Beck dedicated much of his career to training fellow officers. In 2010, he was handpicked to help start the Multi Assault Counter Terrorism Action Capabilities program, which helps train officers in advanced tactics in emergency situations. The officers who responded to a Wal-Mart after the ambush used the same training Beck helped engineer.
“He had such a passion for training,” said Beck’s friend and fellow officer, Mike Bland.
Losing his close friend has left a hole Bland is struggling to fill.
“I just have an overwhelming sadness, and emptiness, because I know I’ll never see my friend Alyn again in this lifetime. And that is devastating to me, and my family and our friends,” Bland said.
His thoughts were echoed by Beck’s and Soldo’s supervisor, Sgt. Jimmy Oaks.
“With the loss of Alyn and Igor, I have a tremendous hole in my heart. And a void in my roster that I’ll never get back. I cannot grasp the reality that my boys are not coming home,” Oaks said.
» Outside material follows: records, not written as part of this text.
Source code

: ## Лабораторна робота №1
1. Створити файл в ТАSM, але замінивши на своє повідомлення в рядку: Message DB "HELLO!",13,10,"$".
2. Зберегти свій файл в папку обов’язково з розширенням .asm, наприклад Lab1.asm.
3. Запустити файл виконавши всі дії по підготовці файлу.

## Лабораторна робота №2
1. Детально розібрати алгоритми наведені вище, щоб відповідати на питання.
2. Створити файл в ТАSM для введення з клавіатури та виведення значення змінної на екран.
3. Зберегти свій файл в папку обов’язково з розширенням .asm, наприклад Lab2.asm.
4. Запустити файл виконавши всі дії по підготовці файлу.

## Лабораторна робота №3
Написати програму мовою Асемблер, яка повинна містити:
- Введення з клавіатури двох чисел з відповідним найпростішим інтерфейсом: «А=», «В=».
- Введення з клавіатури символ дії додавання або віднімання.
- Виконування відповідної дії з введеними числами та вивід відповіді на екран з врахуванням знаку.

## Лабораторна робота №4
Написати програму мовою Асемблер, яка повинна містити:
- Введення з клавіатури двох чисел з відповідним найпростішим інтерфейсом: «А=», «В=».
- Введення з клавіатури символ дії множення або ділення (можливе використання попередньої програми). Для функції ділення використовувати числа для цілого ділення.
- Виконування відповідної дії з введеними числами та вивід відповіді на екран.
For Oaks, who received training from Beck years ago, Beck was everything you could ask for in a friend and a fellow officer.
“I never knew what my man Alyn was going to say. He kept me on my toes. But he made me a better supervisor and I loved him for that. Alyn was a tremendous source of inspiration for me,” Oaks said. “For those that knew him, he was exactly who you needed him to be, precisely when you needed him to be that way.”
Sheriff Doug Gillespie said Beck gave back to the community, either through policing or on his own time, whenever he could.
“We all know that a person is not judged by what a person takes in life, but more importantly, what he gives out. By that measure, Alyn Beck gave so much to this community, and he deserves our greatest admiration,” Gillespie said.
Gillespie told the story of a 5-year-old boy who wanted to donate all of his birthday money, which was more than $100, during a fundraiser at a local bakery earlier this past week.
When an officer asked the boy if he was sure he wanted to give all of the money, the boy replied, “Yeah. It’s OK, because angel wings cost a lot of money,” Gillespie said.
After the service, friends, family members and law enforcement officers filed out of the performance hall and flooded into adjacent Symphony Park to witness Beck’s honor guard ceremony.
The crowd came to a standstill as bagpipes played and drums rumbled in honor of the fallen officer. Nicole Beck put her arms around her son and oldest daughter as her husband’s casket was presented, draped in an American flag.
Andrea Soldo, the wife of slain officer Igor Soldo, was there in support of the Beck family, holding her infant son close as Gillespie hugged Nicole, her son and her oldest daughter and handed them Beck’s folded flag.
She smiled as the sheriff spoke softly to her and her children, his words silent to the crowd that surrounded them. She wiped away tears as Beck’s final radio call rang out across the park.
“Officer Alyn Beck, P-No. 7459, may he rest in peace. Secure. Final.”
Police helicopters thundered above, flying over the park as the ceremony drew to a close. Bagpipes belted out “Amazing Grace,” and one by one, officers gave Beck a final salute.
Amanda Miller shot and killed bystander Joseph Wilcox, 31, after he tried to confront Jerad Miller inside the Wal-Mart. The married couple fled there after killing the two police officers.
Jerad Miller, 31, was shot and killed in a shootout with a police tactical team inside the store. Amanda Miller, 22, shot and killed herself.
Police still don’t know the motives behind the attack by the Millers, who often expressed anti-government views to friends and on social media sites.
A funeral service will be held for Wilcox on June 22.